The creation of a specialized ontology at the Publications Office described in Web Ontology Language (OWL) is motivated by guidelines developed by the World Wide Web Consortium (W3C) for a web based on standard development processes, promoting the principles of accessibility, internationalization, privacy, security, and overhaul efficiency of the web. The use of semantic web technologies then comes to further support the European Commission’s priorities of interoperability.
To allow a fast and easy way to make documents accessible, it is important for them to be published in a consistent manner and to keep them updated efficiently. Part of the solution lies in the way those documents and their metadata are received.
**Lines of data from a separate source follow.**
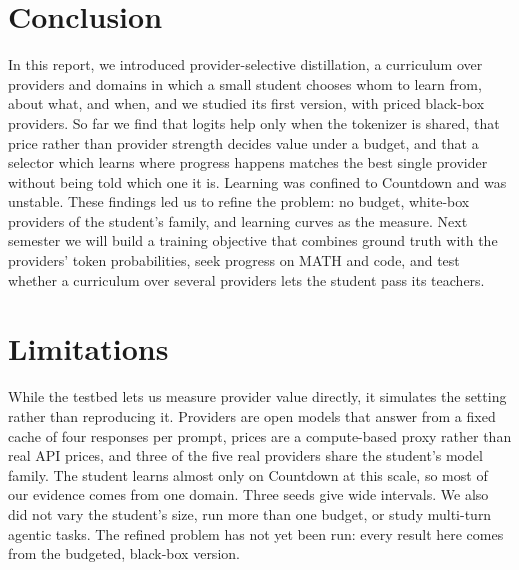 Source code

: \chapter{Conclusion}
\label{ca:chap:conclusion}

In this report, we introduced provider-selective distillation, a curriculum over providers
and domains in which a small student chooses whom to learn from, about what, and when, and
we studied its first version, with priced black-box providers. So far we find that logits
help only when the tokenizer is shared, that price rather than provider strength decides
value under a budget, and that a selector which learns where progress happens matches the
best single provider without being told which one it is. Learning was confined to
Countdown and was unstable. These findings led us to refine the problem: no budget,
white-box providers of the student's family, and learning curves as the measure. Next
semester we will build a training objective that combines ground truth with the providers'
token probabilities, seek progress on MATH and code, and test whether a curriculum over
several providers lets the student pass its teachers.

\chapter*{Limitations}
\label{ca:chap:limitations}

While the testbed lets us measure provider value directly, it simulates the setting rather
than reproducing it. Providers are open models that answer from a fixed cache of four
responses per prompt, prices are a compute-based proxy rather than real API prices, and
three of the five real providers share the student's model family. The student learns
almost only on Countdown at this scale, so most of our evidence comes from one domain. Three
seeds give wide intervals. We also did not vary the student's size, run more than one
budget, or study multi-turn agentic tasks. The
refined problem has not yet been run: every result here comes from the budgeted, black-box
version.
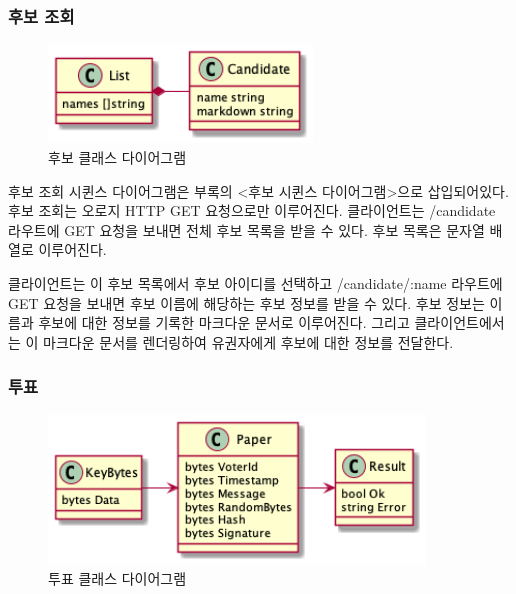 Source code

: \documentclass[10pt,a4paper,left=15mm,right=15mm,top=20mm,bottom=20mm]{article}
\begin{document}
    \subsubsection{후보 조회}

    \begin{figure}[h]
        \begin{center}
            \includegraphics[width=7cm]{candidate-class}
            \caption{후보 클래스 다이어그램}
        \end{center}
    \end{figure}

    후보 조회 시퀸스 다이어그램은 부록의 <후보 시퀸스 다이어그램>으로 삽입되어있다. 후보 조회는 오로지 HTTP GET 요청으로만 이루어진다. 클라이언트는 /candidate 라우트에 GET 요청을 보내면 전체 후보 목록을 받을 수 있다. 후보 목록은 문자열 배열로 이루어진다.

    클라이언트는 이 후보 목록에서 후보 아이디를 선택하고 /candidate/:name 라우트에 GET 요청을 보내면 후보 이름에 해당하는 후보 정보를 받을 수 있다. 후보 정보는 이름과 후보에 대한 정보를 기록한 마크다운 문서로 이루어진다. 그리고 클라이언트에서는 이 마크다운 문서를 렌더링하여 유권자에게 후보에 대한 정보를 전달한다. 

    \subsubsection{투표}

    \begin{figure}[h]
        \begin{center}
            \includegraphics[width=10cm]{vote-class}
            \caption{투표 클래스 다이어그램}
        \end{center}
    \end{figure}
\end{document}
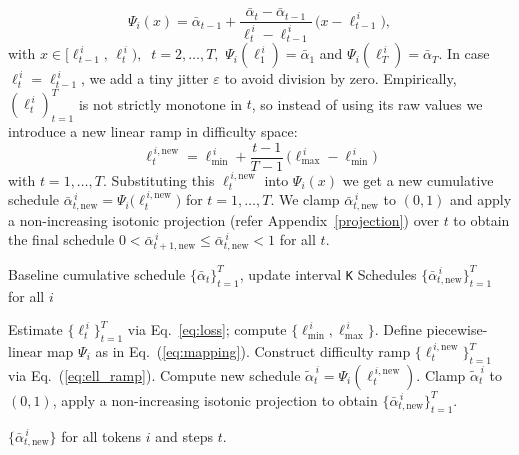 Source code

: \begin{equation}
\label{eq:mapping}
\Psi_i(x)
=
\bar{\alpha}_{t-1}
+
\frac{\bar{\alpha}_t - \bar{\alpha}_{t-1}}{\ell_t^{\,i} - \ell_{t-1}^{\,i}}\,
\big(x - \ell_{t-1}^{\,i}\big),
\end{equation}
with $x \in [\ell_{t-1}^{\,i},\, \ell_t^{\,i}),\;\; t=2,\dots,T,$    $\Psi_i(\ell_1^{\,i})=\bar{\alpha}_1$ and $\Psi_i(\ell_T^{\,i})=\bar{\alpha}_T$. In case $\ell_t^{\,i}=\ell_{t-1}^{\,i}$, we add a tiny jitter $\varepsilon$ to avoid division by zero. 
Empirically, $(\ell_t^{\,i})_{t=1}^T$ is not
strictly monotone in $t$, so instead of using its raw values we introduce a new linear ramp in difficulty space:
\begin{equation}
\label{eq:ell_ramp}
\ell_{t}^{\,i,\mathrm{new}}
=
\ell_{\min}^{\,i}
+
\frac{t-1}{T-1}\,\big(\ell_{\max}^{\,i} - \ell_{\min}^{\,i}\big)
\end{equation}
with $t=1,\dots,T$. Substituting this $\ell_{t}^{\,i,\mathrm{new}}$ into $\Psi_i(x)$ we get a new cumulative schedule 
$\bar{\alpha}_{t, \text{new}}^{\,i} = \Psi_i\!\big(\ell_{t}^{\,i,\mathrm{new}}\big)$ for $t=1,\dots,T$. 
We clamp $\bar{\alpha}_{t, \text{new}}^{\,i}$ to $(0,1)$ and apply a non-increasing isotonic projection (refer Appendix~\ref{projection}) over $t$ to obtain the final schedule 
$0 < \bar{\alpha}_{t+1,\mathrm{new}}^{\,i} \le \bar{\alpha}_{t,\mathrm{new}}^{\,i} < 1$ for all $t$. 





\begin{algorithm}[t!]
\caption{Token Aware Noise Schedule}
\label{alg:graph_aware_training}
\begin{algorithmic}[1]
\REQUIRE Baseline cumulative schedule $\{\bar{\alpha}_t\}_{t=1}^T$, update interval \texttt{K}
\ENSURE Schedules $\{\bar{\alpha}^{\,i}_{t,\mathrm{new}}\}_{t=1}^T$ for all $i$

    \STATE Estimate $\{\ell_t^{\,i}\}_{t=1}^T$ via Eq.~\ref{eq:loss}; 
           compute $\{\ell_{\min}^{\,i}, \ell_{\max}^{\,i}\}$.
    \STATE Define piecewise-linear map $\Psi_i$ as in Eq.~(\ref{eq:mapping}).
    \STATE Construct difficulty ramp $\{\ell_{t}^{\,i,\mathrm{new}}\}_{t=1}^T$ via Eq.~(\ref{eq:ell_ramp}).
    \STATE Compute new schedule $\tilde{\alpha}_t^{\,i} = \Psi_i(\ell_{t}^{\,i,\mathrm{new}})$.
    \STATE Clamp $\tilde{\alpha}_t^{\,i}$ to $(0,1)$, apply a non-increasing
           isotonic projection to obtain 
           $\{\bar{\alpha}^{\,i}_{t,\mathrm{new}}\}_{t=1}^T$.
  \ENDFOR
\ENDIF

\RETURN $\{\bar{\alpha}^{\,i}_{t,\mathrm{new}}\}$ for all tokens $i$ and steps $t$.
\end{algorithmic}
\end{algorithm}
\vspace{-4mm}

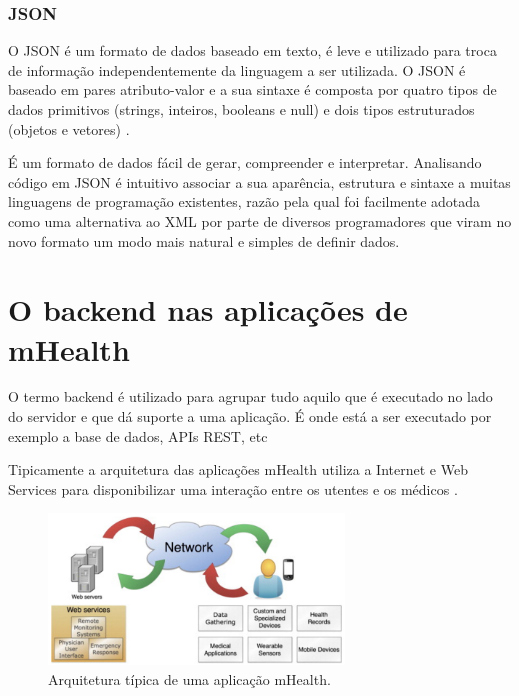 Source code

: \subsubsection{JSON}

O \gls{JSON} é um formato de dados baseado em texto, é leve e utilizado para troca de informação independentemente da linguagem a ser utilizada. O \gls{JSON} é baseado em pares atributo-valor e a sua sintaxe é composta por quatro tipos de dados primitivos (strings, inteiros, booleans e null) e dois tipos estruturados (objetos e vetores) \cite{json}. 
\par
É um formato de dados  fácil de gerar, compreender e interpretar. Analisando código em \gls{JSON} é intuitivo associar a sua aparência, estrutura e sintaxe a muitas linguagens de programação existentes, razão pela qual foi facilmente adotada como uma alternativa ao \gls{XML} por parte de diversos programadores que viram no novo formato um modo mais natural e simples de definir dados.

\section{O backend nas aplicações de mHealth}
O termo backend é utilizado para agrupar tudo aquilo que é executado no lado do servidor e que dá suporte a uma aplicação. É onde está a ser executado por exemplo a base de dados, \gls{API}s \gls{REST}, etc 

Tipicamente a arquitetura das aplica\c c\~oes mHealth utiliza a Internet e Web Services para disponibilizar uma intera\c c\~ao entre os utentes e os m\'edicos \cite{mhealth}.

\begin{figure}[H]
  \centering
  \includegraphics[width=0.7\textwidth]{imgs/mHealthArch.png}
  \caption[Arquitetura t\'ipica de uma  aplica\c c\~ao mHealth]{Arquitetura t\'ipica de uma  aplica\c c\~ao mHealth. \cite{mhealth}}
  
  \label{f:mhealtharch}
\end{figure}


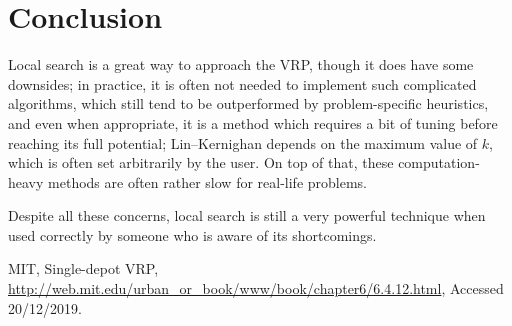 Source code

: \documentclass[journal]{IEEEtran}
\begin{document}
\section{Conclusion}
Local search is a great way to approach the VRP, though it does have some downsides; in practice, it is often not needed to implement such complicated algorithms, which still tend to be outperformed by problem-specific heuristics, and even when appropriate, it is a method which requires a bit of tuning before reaching its full potential; Lin--Kernighan depends on the maximum value of \(k\), which is often set arbitrarily by the user.
On top of that, these computation-heavy methods are often rather slow for real-life problems.

Despite all these concerns, local search is still a very powerful technique when used correctly by someone who is aware of its shortcomings.

\begin{thebibliography}{9}
	MIT, Single-depot VRP, \url{http://web.mit.edu/urban_or_book/www/book/chapter6/6.4.12.html}, Accessed 20/12/2019.
\end{thebibliography}
\end{document}

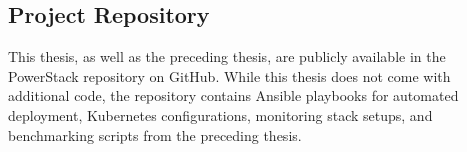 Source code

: \subsection{Project Repository}
This thesis, as well as the preceding thesis, are publicly available in the PowerStack\parencite{PowerStack} repository on GitHub. While this thesis does not come with additional code, the repository contains Ansible playbooks for automated deployment, Kubernetes configurations, monitoring stack setups, and benchmarking scripts from the preceding thesis.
This is what is at the heart of the IMMC protocol, a standardized way of receiving metadata, commonly agreed on at the inter-institutional level, and aimed at "sustaining data flows in an efficient and scalable way".
Metadata instances compliant with the IMMC schema are then converted to information matching the Common Metadata Modelling system used in the Cellar, i.e., the CDM. The CDM structures the documents’ metadata and allows those documents to be easily retrieved in the Cellar through the formal description and connection of their metadata.
Finally, the CDM is also the foundation of the Virtuoso triple store on which Cellar relies, and that is at the heart of the communication between the SPARQL interface, and the documents stored in the Cellar.
The CDM allows for a more precise description of the metadata in the Cellar. Indeed, the CDM helps to describe all the information related to the documents that are stored, and this through the definition of concepts. The CDM also describes the links between the documents and their metadata by using diverse properties to ensure that they follow Linked Data standards.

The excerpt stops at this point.